大課題2 緩和技術 -地球温暖化の進行を緩和するための技術開発-
研究目的
1.森林生態系からの温室効果ガスの排出削減のための管理技術の開発
温暖化に伴う生育環境の劣化や自然リスクの影響が危惧される森林(高齢人工林・広葉樹混交林・冷温帯林)における自然攪乱や気象環境が炭素固定量へ及ぼす影響を定量的に評価し、炭素固定能力の維持のための森林管理手法を開発する。
2.農地生態系からの温室効果ガスの排出削減のための管理技術の開発
既存または新たな技術の活用による温室効果ガス(GHG)の排出削減、吸収源機能確保技術を開発し、その効果を検証するとともに、緩和ポテンシャルの広域評価を行う。具体的には、各実行課題において、畑地、草地、泥炭土農耕地における保全的耕耘と有機物管理、水田における田畑輪換管理、及び耕作放棄地管理について、各地での圃場実証試験を行い、GHG排出削減、吸収源機能確保技術としての有効性を定量する。また、汚水貯留・浄化処理施設からのGHG排出係数を算定し、その変動要因を解明する。さらに、農耕地の土壌―作物系の炭素・窒素循環を予測するプロセスモデル(DNDCモデル)を広域的に適用できるように改良し、広域推定を行う。
研究方法
1.森林生態系からの温室効果ガスの排出削減のための管理技術の開発
人工林の風害について、鹿児島地方における林齢・風速と被害割合等の関係から斜面方位別の林分の炭素固定量期待値をモデル化するとともに、大分県由布院地域を対象に強風の傾向をモデル化し、風況シミュレータを用いて10km四方区域内の強風リスクマップを作成する。広葉樹混交林では、北海道の落葉広葉樹林と九州の常緑広葉樹林で台風撹乱前後の現存量や純生産量の継続観測を行い、攪乱が炭素固定量に及ぼす影響を解析する。冷温帯林では、青森のヒバ択伐林でヒバ稚樹の光強度−光合成速度モデルを作成し、上木の開葉時期の違いが稚樹の成長に及ぼす影響を推定する。また、木曽のヒノキ成木葉の光合成モデル(Farquhar-type)を作成し、2001〜2050年の気象予測値に基づいて環境変動に伴う光合成量の変化を予測する。

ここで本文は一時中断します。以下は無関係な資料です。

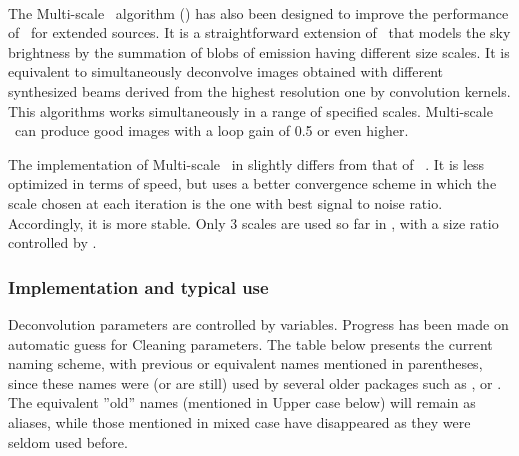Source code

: \paragraph{}

The Multi-scale \clean\ algorithm (\cite{cornwell0X}) has also been 
designed to improve the performance of \clean\ for extended sources.  
It is a straightforward extension of \clean\ that models the sky 
brightness by the summation of blobs of emission having different size 
scales.  It is equivalent to simultaneously deconvolve images obtained 
with different synthesized beams derived from the highest resolution 
one by convolution kernels. This algorithms works simultaneously in a 
range of specified scales. Multi-scale \clean\ can produce good images 
with a loop gain of 0.5 or even higher. 
 
 
The implementation of Multi-scale \clean\ in  \imager{} slightly 
differs from that of \casa\ . It is less optimized in terms of speed, 
but uses a better convergence scheme in which the scale chosen at each 
iteration is the one with best signal to noise ratio. Accordingly, it 
is more stable. Only 3 scales are used so far in \imager , with a size 
ratio controlled by .

\subsubsection{Implementation and typical use}

Deconvolution parameters are controlled by  variables. 
Progress has been made on automatic guess for Cleaning parameters. The 
table below presents the current naming scheme, with previous or 
equivalent names mentioned in parentheses, since these names were (or 
are still) used by several older packages such as \mapping{}, \aips{} 
or \casa{}. The equivalent ''old'' names (mentioned in Upper case 
below) will remain as aliases, while those mentioned in mixed case have 
disappeared as they were seldom used before. 
 
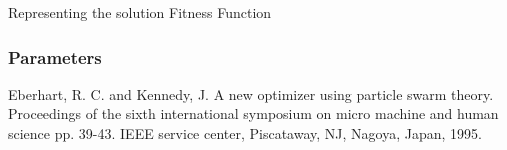 \documentclass[runningheads,a4paper]{llncs}
\begin{document}
Representing the solution
Fitness Function

\subsubsection{Parameters}

\begin{thebibliography}{9}
Eberhart, R. C. and Kennedy, J. A new optimizer using particle swarm theory. Proceedings of the sixth international symposium on micro machine and human science pp. 39-43. IEEE service center, Piscataway, NJ, Nagoya, Japan, 1995.

 

\end{thebibliography}
\end{document}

2.農地生態系からの温室効果ガスの排出削減のための管理技術の開発
畑地、草地、泥炭土農耕地における保全的耕耘と有機物管理、水田における田畑輪換管理、及び耕作放棄地管理について、各地での圃場試験を設計し、栽培期間と非栽培期間全体でのGHG発生量と土壌炭素収支を定量調査する。計測方法として、メタン(CH4)及び一酸化二窒素(N2O)フラックスについてはクローズドチャンバー法、土壌炭素収支については土壌呼吸計測を含む生態学的手法により定量するとともに、試験開始前と後の数年間の土壌炭素存在量の変化を0-30 cmまでの等価土壌質量層について計測する。同時に、作物収量についても調査するとともに、一部の課題については作業や資材製造も含めたLCA評価を実施する。

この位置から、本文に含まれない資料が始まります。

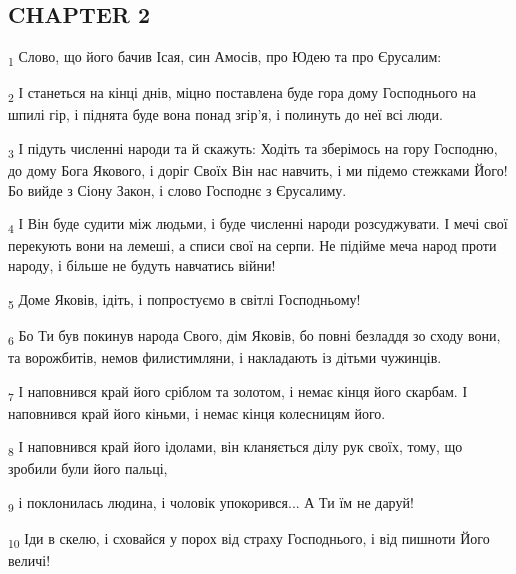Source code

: \subsection{CHAPTER 2}
\begin{tcolorbox}
\textsubscript{1} Слово, що його бачив Ісая, син Амосів, про Юдею та про Єрусалим:
\end{tcolorbox}
\begin{tcolorbox}
\textsubscript{2} І станеться на кінці днів, міцно поставлена буде гора дому Господнього на шпилі гір, і піднята буде вона понад згір'я, і полинуть до неї всі люди.
\end{tcolorbox}
\begin{tcolorbox}
\textsubscript{3} І підуть численні народи та й скажуть: Ходіть та зберімось на гору Господню, до дому Бога Якового, і доріг Своїх Він нас навчить, і ми підемо стежками Його! Бо вийде з Сіону Закон, і слово Господнє з Єрусалиму.
\end{tcolorbox}
\begin{tcolorbox}
\textsubscript{4} І Він буде судити між людьми, і буде численні народи розсуджувати. І мечі свої перекують вони на лемеші, а списи свої на серпи. Не підійме меча народ проти народу, і більше не будуть навчатись війни!
\end{tcolorbox}
\begin{tcolorbox}
\textsubscript{5} Доме Яковів, ідіть, і попростуємо в світлі Господньому!
\end{tcolorbox}
\begin{tcolorbox}
\textsubscript{6} Бо Ти був покинув народа Свого, дім Яковів, бо повні безладдя зо сходу вони, та ворожбитів, немов филистимляни, і накладають із дітьми чужинців.
\end{tcolorbox}
\begin{tcolorbox}
\textsubscript{7} І наповнився край його сріблом та золотом, і немає кінця його скарбам. І наповнився край його кіньми, і немає кінця колесницям його.
\end{tcolorbox}
\begin{tcolorbox}
\textsubscript{8} І наповнився край його ідолами, він кланяється ділу рук своїх, тому, що зробили були його пальці,
\end{tcolorbox}
\begin{tcolorbox}
\textsubscript{9} і поклонилась людина, і чоловік упокорився... А Ти їм не даруй!
\end{tcolorbox}
\begin{tcolorbox}
\textsubscript{10} Іди в скелю, і сховайся у порох від страху Господнього, і від пишноти Його величі!
\end{tcolorbox}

具体的な緩和技術として、那須の草地飼料畑においては、乳牛ふん尿のスラリーを堆肥化して施用した場合の緩和効果を定量する。十勝の黒ボク土畑においては、耕起法、施肥、有機物投入について、作物生産と地球温暖化緩和の両立を可能とする畑地管理技術を検討する。北海道美唄の泥炭土農耕地においては、田畑輪換、施肥、残渣管理、耕起法の影響を調査する。福島ほかの東北地域畑圃場においては、ダイズ栽培におけるムギ類の不耕起カバークロップ栽培体系について調査する。つくば、山形、新潟、熊本の水田では、4年間の田畑輪換栽培がGHG総発生量に与える影響を水稲連作と比べて評価する。九州の畑圃場では、窒素付加牛ふん堆肥ペレットのN2O発生抑制効果を慣行堆肥ペレットと比較する。耕作放棄地については、中国地方の中山間地域を対象とした耕作放棄地の広域調査と、定点試験圃場における放棄前作物と放棄後の管理方法が炭素蓄積に及ぼす影響を調査する。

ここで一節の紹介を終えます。